Start of EXTRACTED DATA

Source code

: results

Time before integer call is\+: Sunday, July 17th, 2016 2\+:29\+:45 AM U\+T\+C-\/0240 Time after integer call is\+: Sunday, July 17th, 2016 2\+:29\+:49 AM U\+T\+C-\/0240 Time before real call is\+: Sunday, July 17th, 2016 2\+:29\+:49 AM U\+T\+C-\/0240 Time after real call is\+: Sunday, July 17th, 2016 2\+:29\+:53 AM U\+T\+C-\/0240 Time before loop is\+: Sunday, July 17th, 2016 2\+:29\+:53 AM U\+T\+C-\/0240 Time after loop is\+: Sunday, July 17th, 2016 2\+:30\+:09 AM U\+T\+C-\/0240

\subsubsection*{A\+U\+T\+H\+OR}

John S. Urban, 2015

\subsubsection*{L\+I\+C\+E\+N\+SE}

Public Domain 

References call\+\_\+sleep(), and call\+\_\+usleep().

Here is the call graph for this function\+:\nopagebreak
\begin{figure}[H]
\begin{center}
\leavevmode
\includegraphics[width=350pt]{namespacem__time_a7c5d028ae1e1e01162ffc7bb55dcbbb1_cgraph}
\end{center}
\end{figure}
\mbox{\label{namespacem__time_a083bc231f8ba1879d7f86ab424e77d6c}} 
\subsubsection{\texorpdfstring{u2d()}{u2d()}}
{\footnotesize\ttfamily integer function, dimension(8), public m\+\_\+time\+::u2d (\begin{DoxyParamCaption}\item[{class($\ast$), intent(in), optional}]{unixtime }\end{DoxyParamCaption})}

End of EXTRACTED DATA

• TASK DETAILS: Each line from the one containing "Public Domain" down to the last line of the material above is to be transcribed exactly, with nothing else included.

• SOLUTION TO THE EXERCISE:
Public Domain 

References call\+\_\+sleep(), and call\+\_\+usleep().

Here is the call graph for this function\+:\nopagebreak
\begin{figure}[H]
\begin{center}
\leavevmode
\includegraphics[width=350pt]{namespacem__time_a7c5d028ae1e1e01162ffc7bb55dcbbb1_cgraph}
\end{center}
\end{figure}
\mbox{\label{namespacem__time_a083bc231f8ba1879d7f86ab424e77d6c}} 
\subsubsection{\texorpdfstring{u2d()}{u2d()}}
{\footnotesize\ttfamily integer function, dimension(8), public m\+\_\+time\+::u2d (\begin{DoxyParamCaption}\item[{class($\ast$), intent(in), optional}]{unixtime }\end{DoxyParamCaption})}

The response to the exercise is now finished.